| Required work |
Reproduce the records below exactly, but only between the lines holding "- **Iteration-Based Agile**: Features" and "- **Principles**: Flexibility, continuous", inclusive.

BEGIN Input

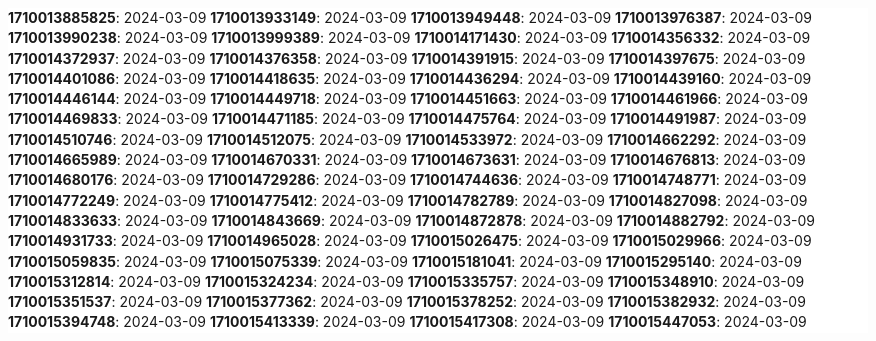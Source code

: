 **1710013885825**:  2024-03-09
**1710013933149**:  2024-03-09
**1710013949448**:  2024-03-09
**1710013976387**:  2024-03-09
**1710013990238**:  2024-03-09
**1710013999389**:  2024-03-09
**1710014171430**:  2024-03-09
**1710014356332**:  2024-03-09
**1710014372937**:  2024-03-09
**1710014376358**:  2024-03-09
**1710014391915**:  2024-03-09
**1710014397675**:  2024-03-09
**1710014401086**:  2024-03-09
**1710014418635**:  2024-03-09
**1710014436294**:  2024-03-09
**1710014439160**:  2024-03-09
**1710014446144**:  2024-03-09
**1710014449718**:  2024-03-09
**1710014451663**:  2024-03-09
**1710014461966**:  2024-03-09
**1710014469833**:  2024-03-09
**1710014471185**:  2024-03-09
**1710014475764**:  2024-03-09
**1710014491987**:  2024-03-09
**1710014510746**:  2024-03-09
**1710014512075**:  2024-03-09
**1710014533972**:  2024-03-09
**1710014662292**:  2024-03-09
**1710014665989**:  2024-03-09
**1710014670331**:  2024-03-09
**1710014673631**:  2024-03-09
**1710014676813**:  2024-03-09
**1710014680176**:  2024-03-09
**1710014729286**:  2024-03-09
**1710014744636**:  2024-03-09
**1710014748771**:  2024-03-09
**1710014772249**:  2024-03-09
**1710014775412**:  2024-03-09
**1710014782789**:  2024-03-09
**1710014827098**:  2024-03-09
**1710014833633**:  2024-03-09
**1710014843669**:  2024-03-09
**1710014872878**:  2024-03-09
**1710014882792**:  2024-03-09
**1710014931733**:  2024-03-09
**1710014965028**:  2024-03-09
**1710015026475**:  2024-03-09
**1710015029966**:  2024-03-09
**1710015059835**:  2024-03-09
**1710015075339**:  2024-03-09
**1710015181041**:  2024-03-09
**1710015295140**:  2024-03-09
**1710015312814**:  2024-03-09
**1710015324234**:  2024-03-09
**1710015335757**:  2024-03-09
**1710015348910**:  2024-03-09
**1710015351537**:  2024-03-09
**1710015377362**:  2024-03-09
**1710015378252**:  2024-03-09
**1710015382932**:  2024-03-09
**1710015394748**:  2024-03-09
**1710015413339**:  2024-03-09
**1710015417308**:  2024-03-09
**1710015447053**:  2024-03-09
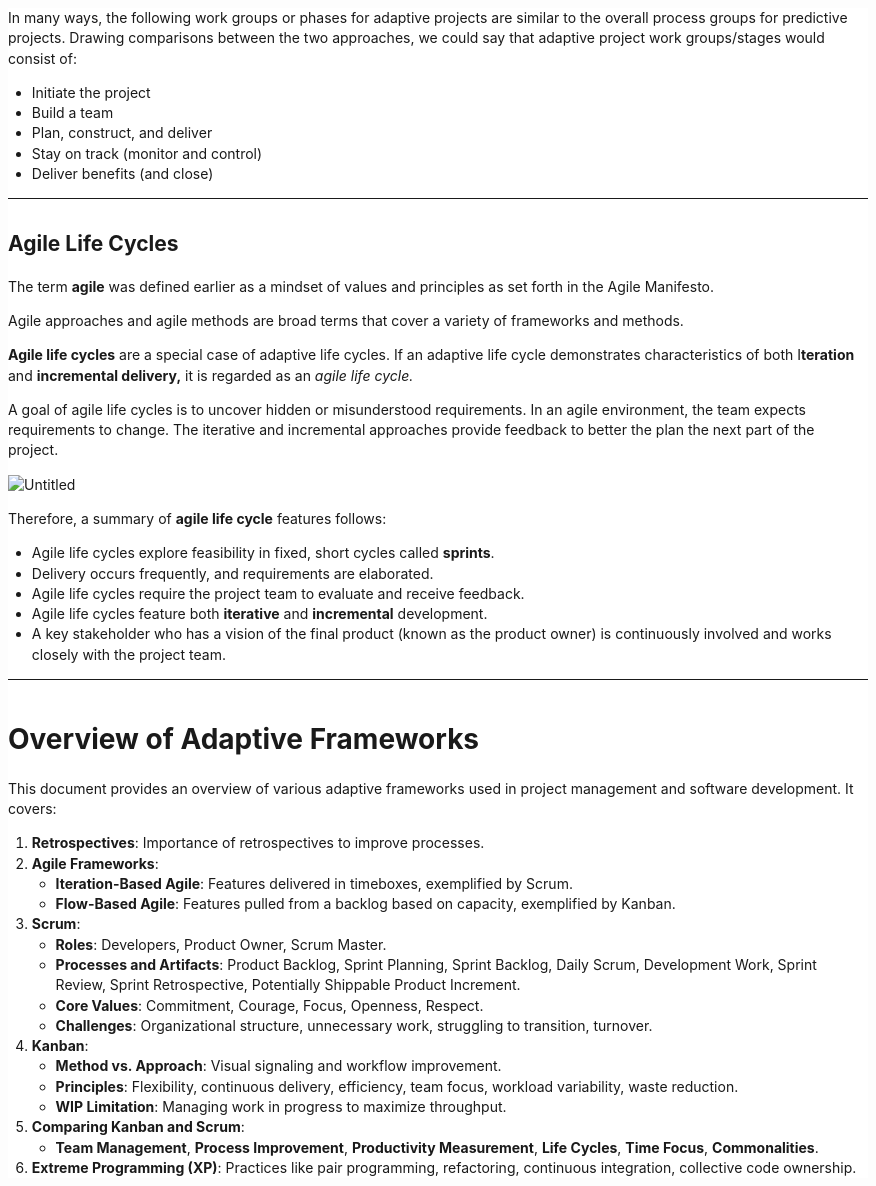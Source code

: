 In many ways, the following work groups or phases for adaptive projects are similar to the overall process groups for predictive projects. Drawing comparisons between the two approaches, we could say that adaptive project work groups/stages would consist of:

- Initiate the project
- Build a team
- Plan, construct, and deliver
- Stay on track (monitor and control)
- Deliver benefits (and close)

---

## Agile Life Cycles

The term **agile** was defined earlier as a mindset of values and principles as set forth in the Agile Manifesto. 

Agile approaches and agile methods are broad terms that cover a variety of frameworks and methods. 

**Agile life cycles** are a special case of adaptive life cycles. If an adaptive life cycle demonstrates characteristics of both I**teration** and **incremental delivery,** it is regarded as an *agile life cycle.*

A goal of agile life cycles is to uncover hidden or misunderstood requirements. In an agile environment, the team expects requirements to change. The iterative and incremental approaches provide feedback to better the plan the next part of the project. 

![Untitled](Untitled%2010.png)

Therefore, a summary of **agile life cycle** features follows:

- Agile life cycles explore feasibility in fixed, short cycles called **sprints**.
- Delivery occurs frequently, and requirements are elaborated.
- Agile life cycles require the project team to evaluate and receive feedback.
- Agile life cycles feature both **iterative** and **incremental** development.
- A key stakeholder who has a vision of the final product (known as the product owner) is continuously involved and works closely with the project team.


---
# Overview of Adaptive Frameworks

This document provides an overview of various adaptive frameworks used in project management and software development. It covers: 

1. **Retrospectives**: Importance of retrospectives to improve processes.
2. **Agile Frameworks**:
    - **Iteration-Based Agile**: Features delivered in timeboxes, exemplified by Scrum.
    - **Flow-Based Agile**: Features pulled from a backlog based on capacity, exemplified by Kanban.
3. **Scrum**:
    - **Roles**: Developers, Product Owner, Scrum Master.
    - **Processes and Artifacts**: Product Backlog, Sprint Planning, Sprint Backlog, Daily Scrum, Development Work, Sprint Review, Sprint Retrospective, Potentially Shippable Product Increment.
    - **Core Values**: Commitment, Courage, Focus, Openness, Respect.
    - **Challenges**: Organizational structure, unnecessary work, struggling to transition, turnover.
4. **Kanban**:
    - **Method vs. Approach**: Visual signaling and workflow improvement.
    - **Principles**: Flexibility, continuous delivery, efficiency, team focus, workload variability, waste reduction.
    - **WIP Limitation**: Managing work in progress to maximize throughput.
5. **Comparing Kanban and Scrum**:
    - **Team Management**, **Process Improvement**, **Productivity Measurement**, **Life Cycles**, **Time Focus**, **Commonalities**.
6. **Extreme Programming (XP)**: Practices like pair programming, refactoring, continuous integration, collective code ownership.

END Input

| Reply to the task |
    - **Iteration-Based Agile**: Features delivered in timeboxes, exemplified by Scrum.
    - **Flow-Based Agile**: Features pulled from a backlog based on capacity, exemplified by Kanban.
3. **Scrum**:
    - **Roles**: Developers, Product Owner, Scrum Master.
    - **Processes and Artifacts**: Product Backlog, Sprint Planning, Sprint Backlog, Daily Scrum, Development Work, Sprint Review, Sprint Retrospective, Potentially Shippable Product Increment.
    - **Core Values**: Commitment, Courage, Focus, Openness, Respect.
    - **Challenges**: Organizational structure, unnecessary work, struggling to transition, turnover.
4. **Kanban**:
    - **Method vs. Approach**: Visual signaling and workflow improvement.
    - **Principles**: Flexibility, continuous delivery, efficiency, team focus, workload variability, waste reduction.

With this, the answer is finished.